A special task force will study how best to use the water resources of Nebraska under a bill receiving preliminary approval in the legislature.
Sen. Tom Carlson of Holdrege sponsors LB 517, which would create the Water Sustainability Project Task Force.
The bill passed on a unanimous 36-0 vote, but that doesn’t mean it didn’t run into opposition during floor debate.
Sen. Steve Lathrop of Omaha cautioned lawmakers not to spend $3 million to fund the task force if they were not willing to fund its recommendations.
Lathrop claimed the legislature had been caviler in the past, approving legislation without thoroughly considering its fiscal consequences. Lathrop said the legislature made a mistake two years ago when it dedicated a quarter cent of the sales tax to roads.
“And now, we’re in a crunch, right? We don’t have enough money to take care of the things that we wanted to take care of with our bills and that’s because a bunch of the money that we would otherwise be spending has been dedicated to roads in a process that didn’t require that we talk about what we’re going to sacrifice to pay for the roads,” Lathrop told colleagues during debate.
That brought a counter from Sen. Scott Lautenbaugh of Omaha, who worked to pass the roads bill.
“And I will defy any of you to go look at the preliminary budget and find where these draconian cuts are taking place to fund what we did,” Lautenbaugh stated.
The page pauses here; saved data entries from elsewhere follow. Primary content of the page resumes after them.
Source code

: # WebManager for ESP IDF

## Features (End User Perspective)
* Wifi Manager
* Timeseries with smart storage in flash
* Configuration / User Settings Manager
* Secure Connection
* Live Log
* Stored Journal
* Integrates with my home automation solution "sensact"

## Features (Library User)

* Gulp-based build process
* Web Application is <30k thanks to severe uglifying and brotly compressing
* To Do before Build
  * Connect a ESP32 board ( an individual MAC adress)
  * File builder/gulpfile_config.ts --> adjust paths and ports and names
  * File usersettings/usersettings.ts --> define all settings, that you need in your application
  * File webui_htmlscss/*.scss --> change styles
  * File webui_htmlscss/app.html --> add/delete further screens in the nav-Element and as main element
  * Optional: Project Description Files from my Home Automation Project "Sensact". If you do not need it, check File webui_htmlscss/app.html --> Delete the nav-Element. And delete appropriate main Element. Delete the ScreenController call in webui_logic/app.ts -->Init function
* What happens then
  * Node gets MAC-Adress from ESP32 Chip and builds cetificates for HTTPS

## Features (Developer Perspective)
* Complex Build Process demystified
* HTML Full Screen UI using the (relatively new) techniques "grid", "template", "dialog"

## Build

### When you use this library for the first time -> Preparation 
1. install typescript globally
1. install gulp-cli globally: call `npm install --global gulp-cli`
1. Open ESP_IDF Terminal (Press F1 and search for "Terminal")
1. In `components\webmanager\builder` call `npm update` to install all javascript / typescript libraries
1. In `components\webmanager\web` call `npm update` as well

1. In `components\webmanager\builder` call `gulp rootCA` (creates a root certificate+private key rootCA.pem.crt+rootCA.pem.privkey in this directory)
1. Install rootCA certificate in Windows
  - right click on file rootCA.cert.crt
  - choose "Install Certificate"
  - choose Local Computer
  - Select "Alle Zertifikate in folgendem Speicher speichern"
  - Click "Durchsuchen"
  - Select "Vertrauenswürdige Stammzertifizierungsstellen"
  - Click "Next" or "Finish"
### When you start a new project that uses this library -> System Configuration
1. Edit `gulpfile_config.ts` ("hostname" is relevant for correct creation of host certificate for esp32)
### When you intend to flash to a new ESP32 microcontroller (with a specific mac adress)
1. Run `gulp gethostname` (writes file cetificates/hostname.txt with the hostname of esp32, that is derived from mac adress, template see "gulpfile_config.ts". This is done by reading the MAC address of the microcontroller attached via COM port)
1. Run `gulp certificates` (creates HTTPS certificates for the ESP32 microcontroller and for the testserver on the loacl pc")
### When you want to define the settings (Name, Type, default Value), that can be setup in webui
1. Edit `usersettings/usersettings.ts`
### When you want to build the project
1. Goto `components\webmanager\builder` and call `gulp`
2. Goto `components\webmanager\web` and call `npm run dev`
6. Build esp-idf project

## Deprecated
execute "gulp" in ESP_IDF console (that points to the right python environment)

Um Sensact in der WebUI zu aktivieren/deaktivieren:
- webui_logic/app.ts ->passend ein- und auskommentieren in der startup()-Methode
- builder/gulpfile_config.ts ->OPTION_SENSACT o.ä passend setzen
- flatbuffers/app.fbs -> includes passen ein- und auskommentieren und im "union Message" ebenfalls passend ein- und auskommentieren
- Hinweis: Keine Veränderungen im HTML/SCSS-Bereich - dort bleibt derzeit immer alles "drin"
Lathrop and others objected to the make-up of the task force, in particular that the governor would appoint three of its 15 members. The Natural Resources Committee would appoint 12 under the bill.
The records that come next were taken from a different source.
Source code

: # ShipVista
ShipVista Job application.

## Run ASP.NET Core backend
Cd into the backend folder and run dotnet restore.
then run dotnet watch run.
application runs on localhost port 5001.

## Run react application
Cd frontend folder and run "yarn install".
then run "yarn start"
Lathrop said that Gov. Dave Heineman had shown no leadership on the issue and he should not be allowed to appoint members to the task force.
Carlson promised to work with senators who raised objections prior to the bill returning to the Unicameral for a second round of debate.
Carlson closed debate by emphasizing the importance of studying the state’s most precious resource.
“This, I believe, is an attempt for the first time for a body of people who make policy for this state to be willing to think about and come up with a 20-year strategic plan for the most important resource that we have in this state.”